City officials pleased by bond rating
Tonganoxie's new low-risk credit rating could mean better bids from cautious out-of-state investors and big savings for the city.
Last week, Moody's Investors Service announced that the City of Tonganoxie was given an A3 credit rating, putting it around the same rating as many nearby entities.
In a press release, Moody's said one of the contributing factors for Tonganoxie's high rating is its rapid pace of growth, even though the tax base was small.
The A3 rating came as a pleasant surprise to many people at City Hall.
"It's a very good rating for a small city; I was very pleased," said Kathy Bard, assistant city administrator.
Bard said because of good financial policies and all of the time the city spends on its capital improvement plan, plus future plans for an interchange to the turnpike through County Road 1, the city was in a good position financially, and Moody's saw that.
"Things like that helped us rank high. It takes a lot of time, but it's worth it in the long run if investors see they are responsible with money," Bard said.
Tonganoxie Mayor Mike Vestal also was surprised at the high rating. He said he had expected the city would receive a rating in the B category.
"I was pleasantly surprised. For a town our size, it was very unusual. It shows that we have good fiscal responsibility. ... Kathy Bard does a heck of a job with our finances," Vestal said.

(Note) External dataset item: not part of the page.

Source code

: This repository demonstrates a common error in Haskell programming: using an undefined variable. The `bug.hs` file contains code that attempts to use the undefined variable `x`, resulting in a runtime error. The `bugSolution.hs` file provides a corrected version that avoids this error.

At the Aug. 27 City Council meeting, Tom Kaleko of Springstead Inc., the city's financial adviser, presented the idea of seeking a credit rating from Moody's as a way of getting better interest rates for the bonds the city was issuing for construction of a new public works facility and for construction of the new Tonganoxie Pool.
Kaleko said getting a credit rating had become a common industry practice since it allows investors a quicker way of determining whether they will invest.
"They are busy folks; they don't have time to carefully research every city," he said. "The industry relies heavily on the bond rating industries. That's why having the ratings opens up the market quite a bit."
He said in-state bond buyers already have some knowledge of the city, but out-of-state investors with no knowledge of Tonganoxie would be better served if they knew how the city was rated.
Each time the city issues a bond, the city would need to request a new credit rating. The price of the rating is determined by the amount of the bond. The city approved spending the $6,500 needed to obtain the credit rating.
Under Moody's system, Johnson County received an Aaa, which is the highest rating possible. Leavenworth County is rated at A1 and cities like Topeka and Lawrence are rated below Johnson County, but above Leavenworth County with an Aa3 score.